Sparky doubts my judgement.

He found a squirrel in the brush, and pulled it out to show me.  After I told him to drop it, I got his WTF look.  To his credit, he did drop and abandon it when I spoiled his fun.

Now that we are back at the house, he is acting like I promised him something even better than a dead squirrel.  I’ll take him for a car ride to even the score.

Sparky Wins the Chicken Run

Playing Chicken Run today, Sparky snatched the prize five times.

When the chicken was gone, pepperoni was the prize.  It’s aromatic, so got Sparky’s attention.  I was concerned that it might mix up Sparky’s innards, so today, we switched to kielbasa.

Driving with FPV, is deceiving.  I seemed to be winning, keeping Sparky on the jump, but when I checked, the prize was gone.  Driving without the FPV, I see how Sparky cleverly comes from behind or wheels around, and snatches the prize without me even knowing he  was there.  And, Sparky can shimmy under the coach.

I’m not sure the prize ever made it to the solarium and back.  Sparky won, 5-0.

 

Sparky is Russian

I found a deer skull in the woods.  This counts as Sparky’s Christmas present.  We are leaving it outside for now because nobody wants a skull dragged around the house.  Well, Sparky does.  It might get mounted in his crate.  Sparky would like that.

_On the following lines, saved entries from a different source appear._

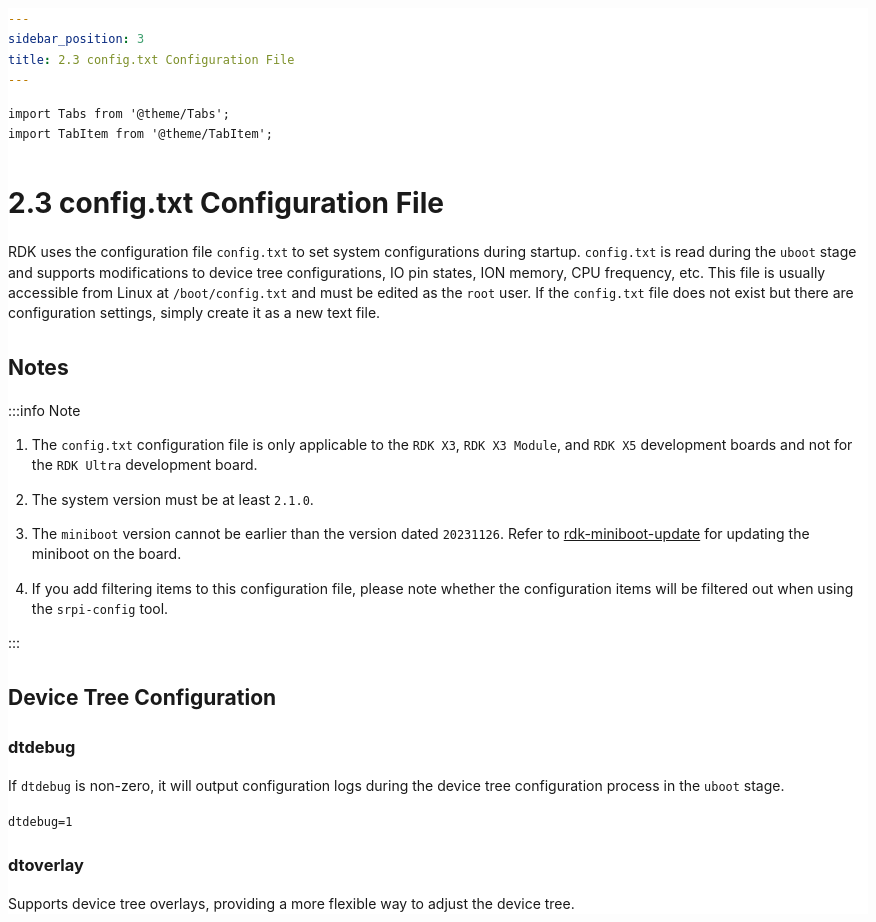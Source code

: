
 ```yaml
---
sidebar_position: 3
title: 2.3 config.txt Configuration File
---
```


```mdx-code-block
import Tabs from '@theme/Tabs';
import TabItem from '@theme/TabItem';
```

# 2.3 config.txt Configuration File

RDK uses the configuration file `config.txt` to set system configurations during startup. `config.txt` is read during the `uboot` stage and supports modifications to device tree configurations, IO pin states, ION memory, CPU frequency, etc. This file is usually accessible from Linux at `/boot/config.txt` and must be edited as the `root` user. If the `config.txt` file does not exist but there are configuration settings, simply create it as a new text file.

## Notes

:::info Note

1. The `config.txt` configuration file is only applicable to the `RDK X3`, `RDK X3 Module`, and `RDK X5` development boards and not for the `RDK Ultra` development board.

2. The system version must be at least `2.1.0`.

3. The `miniboot` version cannot be earlier than the version dated `20231126`. Refer to [rdk-miniboot-update](../09_Appendix/rdk-command-manual/cmd_rdk-miniboot-update.md) for updating the miniboot on the board.

4. If you add filtering items to this configuration file, please note whether the configuration items will be filtered out when using the `srpi-config` tool.

:::

## Device Tree Configuration

### dtdebug

If `dtdebug` is non-zero, it will output configuration logs during the device tree configuration process in the `uboot` stage.

```
dtdebug=1
```

### dtoverlay

Supports device tree overlays, providing a more flexible way to adjust the device tree.

<Tabs groupId="rdk-type">
<TabItem value="x3" label="RDK X3 and RDK X3 Module">
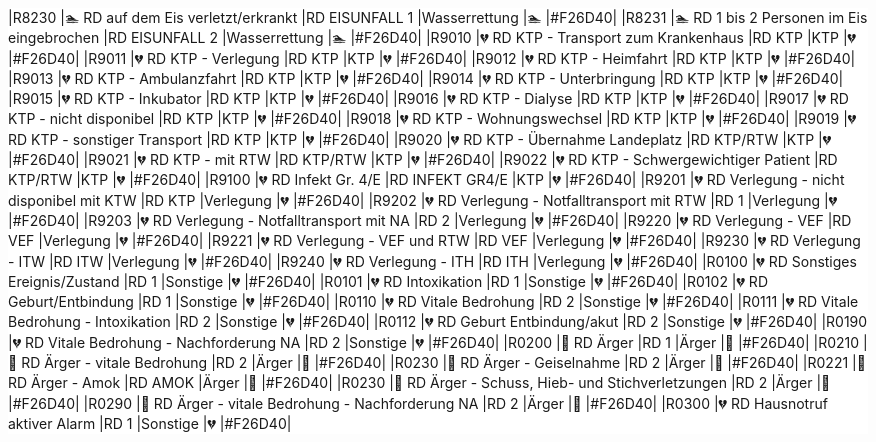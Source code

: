 |R8230          |🏊 RD auf dem Eis verletzt/erkrankt                             |RD EISUNFALL 1            |Wasserrettung            |🏊       |#F26D40|
|R8231          |🏊 RD 1 bis 2 Personen im Eis eingebrochen                      |RD EISUNFALL 2            |Wasserrettung            |🏊       |#F26D40|
|R9010          |💔 RD KTP - Transport zum Krankenhaus                           |RD KTP                    |KTP                      |💔       |#F26D40|
|R9011          |💔 RD KTP - Verlegung                                           |RD KTP                    |KTP                      |💔       |#F26D40|
|R9012          |💔 RD KTP - Heimfahrt                                           |RD KTP                    |KTP                      |💔       |#F26D40|
|R9013          |💔 RD KTP - Ambulanzfahrt                                       |RD KTP                    |KTP                      |💔       |#F26D40|
|R9014          |💔 RD KTP - Unterbringung                                       |RD KTP                    |KTP                      |💔       |#F26D40|
|R9015          |💔 RD KTP - Inkubator                                           |RD KTP                    |KTP                      |💔       |#F26D40|
|R9016          |💔 RD KTP - Dialyse                                             |RD KTP                    |KTP                      |💔       |#F26D40|
|R9017          |💔 RD KTP - nicht disponibel                                    |RD KTP                    |KTP                      |💔       |#F26D40|
|R9018          |💔 RD KTP - Wohnungswechsel                                     |RD KTP                    |KTP                      |💔       |#F26D40|
|R9019          |💔 RD KTP - sonstiger Transport                                 |RD KTP                    |KTP                      |💔       |#F26D40|
|R9020          |💔 RD KTP - Übernahme Landeplatz                                |RD KTP/RTW                |KTP                      |💔       |#F26D40|
|R9021          |💔 RD KTP - mit RTW                                             |RD KTP/RTW                |KTP                      |💔       |#F26D40|
|R9022          |💔 RD KTP - Schwergewichtiger Patient                           |RD KTP/RTW                |KTP                      |💔       |#F26D40|
|R9100          |💔 RD Infekt Gr. 4/E                                            |RD INFEKT GR4/E           |KTP                      |💔       |#F26D40|
|R9201          |💔 RD Verlegung - nicht disponibel mit KTW                      |RD KTP                    |Verlegung                |💔       |#F26D40|
|R9202          |💔 RD Verlegung - Notfalltransport mit RTW                      |RD 1                      |Verlegung                |💔       |#F26D40|
|R9203          |💔 RD Verlegung - Notfalltransport mit NA                       |RD 2                      |Verlegung                |💔       |#F26D40|
|R9220          |💔 RD Verlegung - VEF                                           |RD VEF                    |Verlegung                |💔       |#F26D40|
|R9221          |💔 RD Verlegung - VEF und RTW                                   |RD VEF                    |Verlegung                |💔       |#F26D40|
|R9230          |💔 RD Verlegung - ITW                                           |RD ITW                    |Verlegung                |💔       |#F26D40|
|R9240          |💔 RD Verlegung - ITH                                           |RD ITH                    |Verlegung                |💔       |#F26D40|
|R0100          |💔 RD Sonstiges Ereignis/Zustand                                |RD 1                      |Sonstige                 |💔       |#F26D40|
|R0101          |💔 RD Intoxikation                                              |RD 1                      |Sonstige                 |💔       |#F26D40|
|R0102          |💔 RD Geburt/Entbindung                                         |RD 1                      |Sonstige                 |💔       |#F26D40|
|R0110          |💔 RD Vitale Bedrohung                                          |RD 2                      |Sonstige                 |💔       |#F26D40|
|R0111          |💔 RD Vitale Bedrohung - Intoxikation                           |RD 2                      |Sonstige                 |💔       |#F26D40|
|R0112          |💔 RD Geburt Entbindung/akut                                    |RD 2                      |Sonstige                 |💔       |#F26D40|
|R0190          |💔 RD Vitale Bedrohung - Nachforderung NA                       |RD 2                      |Sonstige                 |💔       |#F26D40|
|R0200          |👊 RD Ärger                                                     |RD 1                      |Ärger                    |👊       |#F26D40|
|R0210          |👊 RD Ärger - vitale Bedrohung                                  |RD 2                      |Ärger                    |👊       |#F26D40|
|R0230          |👊 RD Ärger - Geiselnahme                                       |RD 2                      |Ärger                    |👊       |#F26D40|
|R0221          |👊 RD Ärger - Amok                                              |RD AMOK                   |Ärger                    |👊       |#F26D40|
|R0230          |👊 RD Ärger - Schuss, Hieb- und Stichverletzungen               |RD 2                      |Ärger                    |👊       |#F26D40|
|R0290          |👊 RD Ärger - vitale Bedrohung - Nachforderung NA               |RD 2                      |Ärger                    |👊       |#F26D40|
|R0300          |💔 RD Hausnotruf aktiver Alarm                                  |RD 1                      |Sonstige                 |💔       |#F26D40|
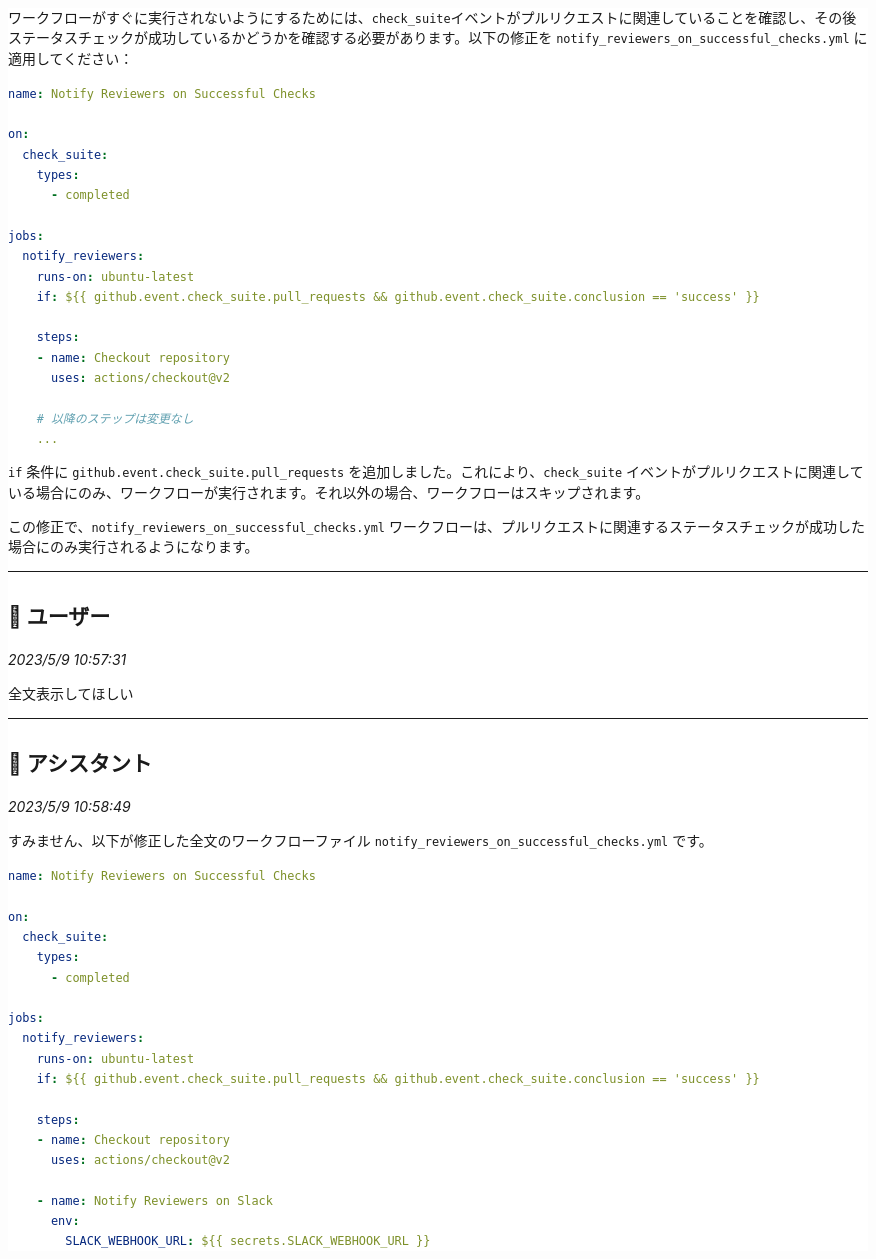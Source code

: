 ワークフローがすぐに実行されないようにするためには、`check_suite`イベントがプルリクエストに関連していることを確認し、その後ステータスチェックが成功しているかどうかを確認する必要があります。以下の修正を `notify_reviewers_on_successful_checks.yml` に適用してください：

```yaml
name: Notify Reviewers on Successful Checks

on:
  check_suite:
    types:
      - completed

jobs:
  notify_reviewers:
    runs-on: ubuntu-latest
    if: ${{ github.event.check_suite.pull_requests && github.event.check_suite.conclusion == 'success' }}

    steps:
    - name: Checkout repository
      uses: actions/checkout@v2

    # 以降のステップは変更なし
    ...
```

`if` 条件に `github.event.check_suite.pull_requests` を追加しました。これにより、`check_suite` イベントがプルリクエストに関連している場合にのみ、ワークフローが実行されます。それ以外の場合、ワークフローはスキップされます。

この修正で、`notify_reviewers_on_successful_checks.yml` ワークフローは、プルリクエストに関連するステータスチェックが成功した場合にのみ実行されるようになります。

---

## 👤 ユーザー
*2023/5/9 10:57:31*

全文表示してほしい

---

## 🤖 アシスタント
*2023/5/9 10:58:49*

すみません、以下が修正した全文のワークフローファイル `notify_reviewers_on_successful_checks.yml` です。

```yaml
name: Notify Reviewers on Successful Checks

on:
  check_suite:
    types:
      - completed

jobs:
  notify_reviewers:
    runs-on: ubuntu-latest
    if: ${{ github.event.check_suite.pull_requests && github.event.check_suite.conclusion == 'success' }}

    steps:
    - name: Checkout repository
      uses: actions/checkout@v2

    - name: Notify Reviewers on Slack
      env:
        SLACK_WEBHOOK_URL: ${{ secrets.SLACK_WEBHOOK_URL }}
```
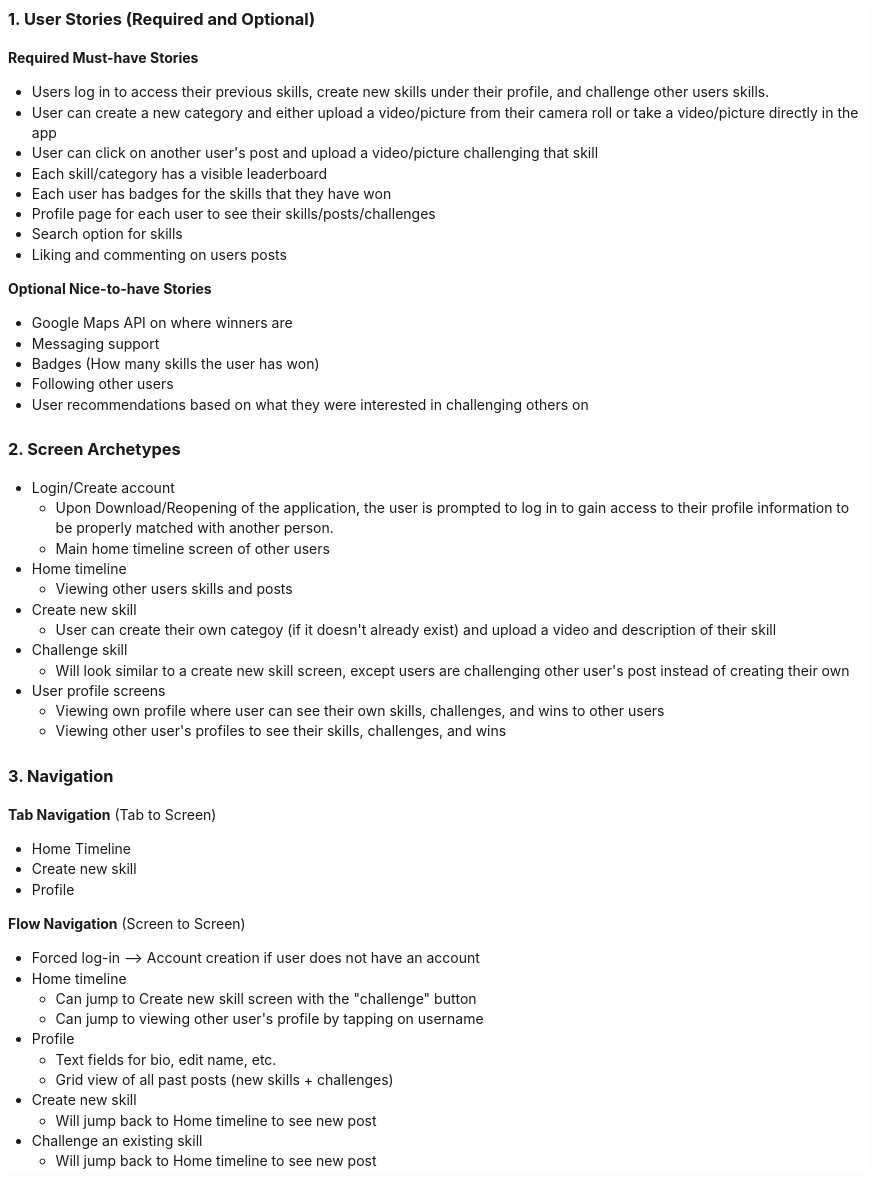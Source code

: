 ### 1. User Stories (Required and Optional)

**Required Must-have Stories**

* Users log in to access their previous skills, create new skills under their profile, and challenge other users skills. 
* User can create a new category and either upload a video/picture from their camera roll or take a video/picture directly in the app
* User can click on another user's post and upload a video/picture challenging that skill
* Each skill/category has a visible leaderboard
* Each user has badges for the skills that they have won
* Profile page for each user to see their skills/posts/challenges
* Search option for skills
* Liking and commenting on users posts

**Optional Nice-to-have Stories**

* Google Maps API on where winners are
* Messaging support
* Badges (How many skills the user has won)
* Following other users 
* User recommendations based on what they were interested in challenging others on

### 2. Screen Archetypes

* Login/Create account 
   * Upon Download/Reopening of the application, the user is prompted to log in to gain access to their profile information to be properly matched with another person.
   * Main home timeline screen of other users 
* Home timeline
   * Viewing other users skills and posts
* Create new skill
    * User can create their own categoy (if it doesn't already exist) and upload a video and description of their skill
* Challenge skill 
    * Will look similar to a create new skill screen, except users are challenging other user's post instead of creating their own
* User profile screens
    * Viewing own profile where user can see their own skills, challenges, and wins to other users
    * Viewing other user's profiles to see their skills, challenges, and wins


### 3. Navigation

**Tab Navigation** (Tab to Screen)

* Home Timeline
* Create new skill
* Profile

**Flow Navigation** (Screen to Screen)

* Forced log-in --> Account creation if user does not have an account
* Home timeline
   * Can jump to Create new skill screen with the "challenge" button
   * Can jump to viewing other user's profile by tapping on username
* Profile
    * Text fields for bio, edit name, etc.
    * Grid view of all past posts (new skills + challenges) 
* Create new skill
    * Will jump back to Home timeline to see new post
* Challenge an existing skill
    * Will jump back to Home timeline to see new post
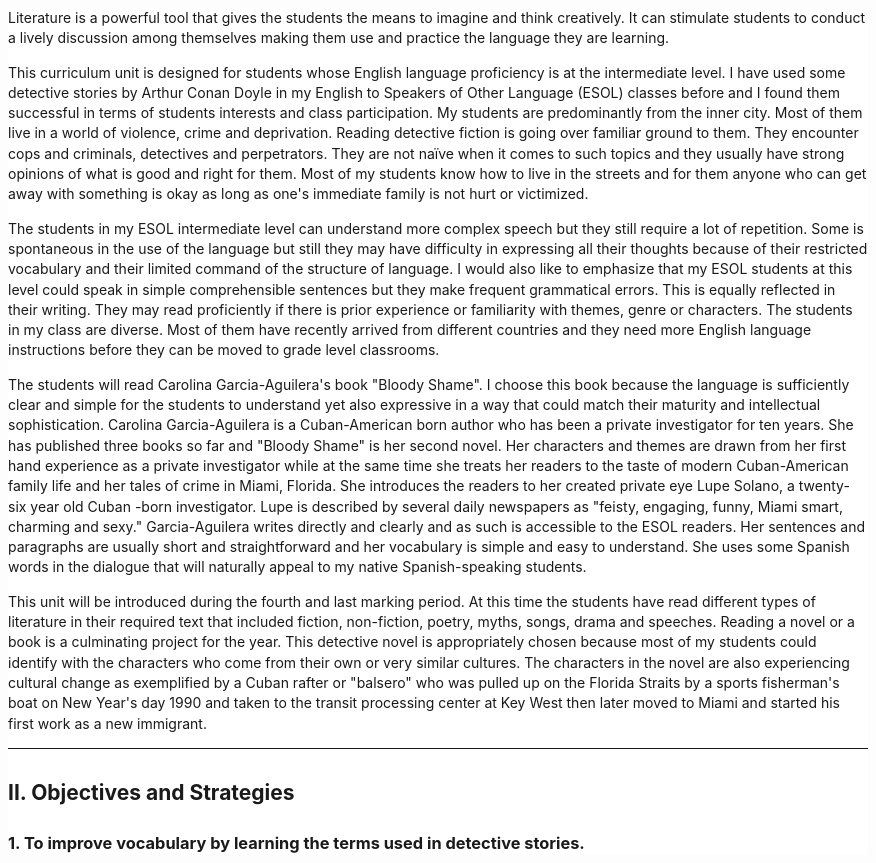   Literature is a powerful tool that gives the students the means to imagine and think creatively.  It can stimulate students to conduct a lively discussion among themselves making them use and practice the language they are learning.
 </p>
 <p>
  This curriculum unit is designed for students whose English language proficiency is at the intermediate level.  I have used some detective stories by Arthur Conan Doyle in my English to Speakers of Other Language  (ESOL) classes before and I found them successful in terms of students interests and class participation.  My students are predominantly from the inner city.  Most of them live in a world of violence, crime and deprivation.  Reading detective fiction is going over familiar ground to them.   They encounter cops and criminals, detectives and perpetrators.  They are not naïve when it comes to such topics and they usually have strong opinions of what is good and right for them.  Most of my students know how to live in the streets and for them anyone who can get away with something is okay as long as one's immediate family is not hurt or victimized.
 </p>
 <p>
  The students in my ESOL intermediate level can understand more complex speech but they still require a lot of repetition.  Some is spontaneous in the use of the language but still they may have difficulty in expressing all their thoughts because of their restricted vocabulary and their limited command of the structure of language.  I would also like to emphasize that my ESOL students at this level could speak in simple comprehensible sentences but they make frequent grammatical errors.  This is equally reflected in their writing.  They may read proficiently if there is prior experience or familiarity with themes, genre or characters.  The students in my class are diverse.   Most of them have recently arrived from different countries and they need more English language instructions before they can be moved to grade level classrooms.
 </p>
 <p>
  The students will read Carolina Garcia-Aguilera's book "Bloody Shame".  I choose this book because the language is sufficiently clear and simple for the students to understand yet also expressive in a way that could match their maturity and intellectual sophistication.  Carolina Garcia-Aguilera is a Cuban-American born author who has been a private investigator for ten years.  She has published three books so far and "Bloody Shame" is her second novel.  Her characters and themes are drawn from her first hand experience as a private investigator while at the same time she treats her readers to the taste of modern Cuban-American family life and her tales of crime in Miami, Florida.  She introduces the readers to her created private eye Lupe Solano, a twenty-six year old Cuban -born investigator.  Lupe is described by several daily newspapers as "feisty, engaging, funny, Miami smart, charming and sexy."  Garcia-Aguilera writes directly and clearly and as such is accessible to the ESOL readers.  Her sentences and paragraphs are usually short and straightforward and her vocabulary is simple and easy to understand.  She uses some Spanish words in the dialogue that will naturally appeal to my native Spanish-speaking students.
 </p>
 <p>
  This unit will be introduced during the fourth and last marking period.  At this time the students have read different types of literature in their required text that included fiction, non-fiction, poetry, myths, songs, drama and speeches.  Reading a novel or a book is a culminating project for the year.  This detective novel is appropriately chosen because most of my students could identify with the characters who come from their own or very similar cultures.  The characters in the novel are also experiencing cultural change as exemplified by a Cuban rafter or "balsero" who was pulled up on the Florida Straits by a sports fisherman's boat on New Year's day 1990 and taken to the transit processing center at Key West then later moved to Miami and started his first work as a new immigrant.
 </p>
<hr/>
 <h2>
  II.  Objectives and Strategies
 </h2>
 <h3>
  1. To improve vocabulary by learning the terms used in detective stories.
 </h3>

Sparky got his present today, on Russian Christmas, so that may be a cosmic sign that he’s Russian.  That would explain a lot.  He only understands English when it suits him and he likes bread and salt.  Sparky is warm-hearted, fatalistic and reckless, so the epitome of the Russian soul.

Sparky playing Chicken Run

Sparky and I have the outline of a good game.

This is the Deadbolt.  An FPV camera is mounted on the front and a tray is placed on the roof rack.  A piece of chicken is placed in the bait tray.

My advantage is that Sparky gets skittish when Deadbolt is coming at him and the Deadbolt can drive under a couch to be safe.

Sparky’s advantage is that he is faster and more maneuverable than Deadbolt and I can only see straight ahead. 

To keep it simple, the video was recorded by the Fat Shark FPV goggles, so the quality is poor.

Deadbolt is hiding under the couch.  Sparky knows there is chicken somewhere, but since he hasn’t connected the dots, Deadbolt ran him down.

This time, Deadbolt is waiting with it’s back to the wall so Sparky can’t sneak up.  Since Deadbolt isn’t moving, Sparky gets bold.  When the screen gets a bunch more interference lines, that is me hitting the gas, but the battery is low.  Too low to escape, so Sparky snatches the chicken.